Thai Chicken Wraps
Comments: This is a great fusion recipe, inspired by the fresh flavors of Thailand.
Total Time: 25 minutes
- 3 MexAmerica Garlic & Herb Wraps
- 1 Pound Chicken Tenders (6-7)
- 1 Teaspoon Sesame Oil
- 1 Teaspoon Olive oil or Corn oil
- Salt, Pepper and Garlic Powder
- 1 Tablespoon Rice Wine Vinegar
- Juice of 1 Lime
- 1/2 Cup Sweet Chili Sauce
- 1 Cup Snow Peas, cleaned and rough chopped
- 1/4 Cup Fresh Cilantro leaves, rough chopped
- In a large pan, heat the sesame and olive oils. Add the chicken in batches. First brown both sides and then turn the heat down just until the chicken is cooked through, about 5 minutes. Remove and set aside.

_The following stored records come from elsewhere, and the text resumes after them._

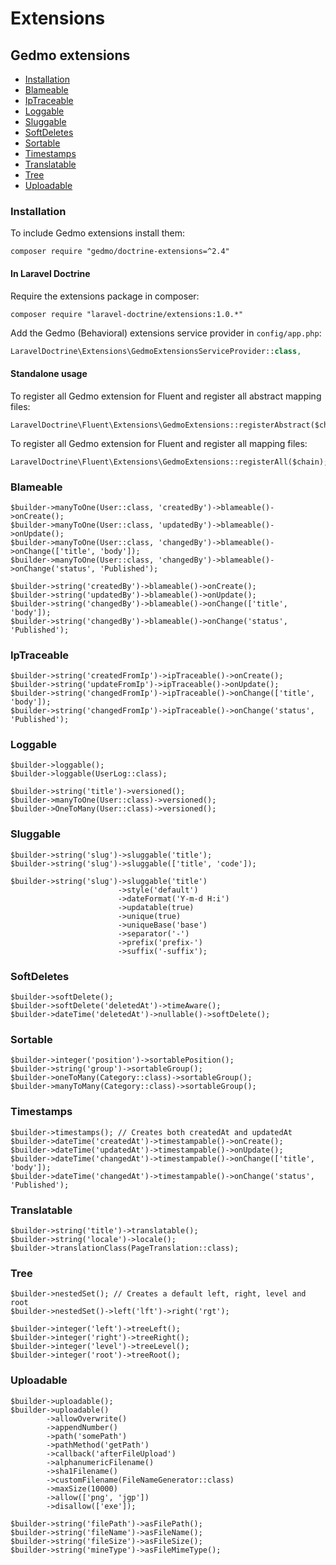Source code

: # Extensions


## Gedmo extensions
- [Installation](#installation)
- [Blameable](#blameable)
- [IpTraceable](#iptraceable)
- [Loggable](#loggable)
- [Sluggable](#sluggable)
- [SoftDeletes](#softdeletes)
- [Sortable](#sortable)
- [Timestamps](#timestamps)
- [Translatable](#translatable)
- [Tree](#tree)
- [Uploadable](#uploadable)
 
<a name="installation"></a>
### Installation

To include Gedmo extensions install them:

```
composer require "gedmo/doctrine-extensions=^2.4"
```

#### In Laravel Doctrine

Require the extensions package in composer:

```
composer require "laravel-doctrine/extensions:1.0.*"
```

Add the Gedmo (Behavioral) extensions service provider in `config/app.php`:

```php
LaravelDoctrine\Extensions\GedmoExtensionsServiceProvider::class,
```

#### Standalone usage

To register all Gedmo extension for Fluent and register all abstract mapping files:
```
LaravelDoctrine\Fluent\Extensions\GedmoExtensions::registerAbstract($chain);
```

To register all Gedmo extension for Fluent and register all mapping files:
```
LaravelDoctrine\Fluent\Extensions\GedmoExtensions::registerAll($chain);
```

<a name="blameable"></a>
### Blameable

```
$builder->manyToOne(User::class, 'createdBy')->blameable()->onCreate();
$builder->manyToOne(User::class, 'updatedBy')->blameable()->onUpdate();
$builder->manyToOne(User::class, 'changedBy')->blameable()->onChange(['title', 'body']);
$builder->manyToOne(User::class, 'changedBy')->blameable()->onChange('status', 'Published');

$builder->string('createdBy')->blameable()->onCreate();
$builder->string('updatedBy')->blameable()->onUpdate();
$builder->string('changedBy')->blameable()->onChange(['title', 'body']);
$builder->string('changedBy')->blameable()->onChange('status', 'Published');
```

<a name="iptraceable"></a>
### IpTraceable

```
$builder->string('createdFromIp')->ipTraceable()->onCreate();
$builder->string('updateFromIp')->ipTraceable()->onUpdate();
$builder->string('changedFromIp')->ipTraceable()->onChange(['title', 'body']);
$builder->string('changedFromIp')->ipTraceable()->onChange('status', 'Published');
```

<a name="loggable"></a>
### Loggable

```
$builder->loggable();
$builder->loggable(UserLog::class);

$builder->string('title')->versioned();
$builder->manyToOne(User::class)->versioned();
$builder->OneToMany(User::class)->versioned();
```

<a name="sluggable"></a>
### Sluggable

```
$builder->string('slug')->sluggable('title');
$builder->string('slug')->sluggable(['title', 'code']);

$builder->string('slug')->sluggable('title')
                        ->style('default')
                        ->dateFormat('Y-m-d H:i')
                        ->updatable(true)
                        ->unique(true)
                        ->uniqueBase('base')
                        ->separator('-')
                        ->prefix('prefix-')
                        ->suffix('-suffix');
```

<a name="softdeletes"></a>
### SoftDeletes

```
$builder->softDelete();
$builder->softDelete('deletedAt')->timeAware();
$builder->dateTime('deletedAt')->nullable()->softDelete();
```

<a name="sortable"></a>
### Sortable

```
$builder->integer('position')->sortablePosition();
$builder->string('group')->sortableGroup();
$builder->oneToMany(Category::class)->sortableGroup();
$builder->manyToMany(Category::class)->sortableGroup();
```

<a name="timestamps"></a>
### Timestamps

```
$builder->timestamps(); // Creates both createdAt and updatedAt
$builder->dateTime('createdAt')->timestampable()->onCreate();
$builder->dateTime('updatedAt')->timestampable()->onUpdate();
$builder->dateTime('changedAt')->timestampable()->onChange(['title', 'body']);
$builder->dateTime('changedAt')->timestampable()->onChange('status', 'Published');
```

<a name="translatable"></a>
### Translatable

```
$builder->string('title')->translatable();
$builder->string('locale')->locale();
$builder->translationClass(PageTranslation::class);
```

<a name="tree"></a>
### Tree

```
$builder->nestedSet(); // Creates a default left, right, level and root
$builder->nestedSet()->left('lft')->right('rgt');

$builder->integer('left')->treeLeft();
$builder->integer('right')->treeRight();
$builder->integer('level')->treeLevel();
$builder->integer('root')->treeRoot();
```

<a name="uploadable"></a>
### Uploadable

```
$builder->uploadable();
$builder->uploadable()
        ->allowOverwrite()
        ->appendNumber()
        ->path('somePath')
        ->pathMethod('getPath')
        ->callback('afterFileUpload')
        ->alphanumericFilename()
        ->sha1Filename()
        ->customFilename(FileNameGenerator::class)
        ->maxSize(10000)
        ->allow(['png', 'jgp'])
        ->disallow(['exe']);
        
$builder->string('filePath')->asFilePath();        
$builder->string('fileName')->asFileName();     
$builder->string('fileSize')->asFileSize();     
$builder->string('mineType')->asFileMimeType();     
```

- To the same pan, add the rice wine vinegar, lime juice and sweet chili sauce. Stir, scraping up any brown bits in the pan, and bring it to a full rolling boil. Boil for about 1 minute, until the sauce is thick.
- Turn off the heat and add the snow peas, cashews and cilantro. Stir thoroughly so the chicken is well coated.
- Place two tenders and an appropriate amount of sauce on each wrap. Roll up and enjoy!
Chef Lynn’s Tips:
If you love an in-your-face cilantro taste, leave the leaves whole. If you prefer it to be more subtle, chop it finely so it will distribute evenly through the sauce.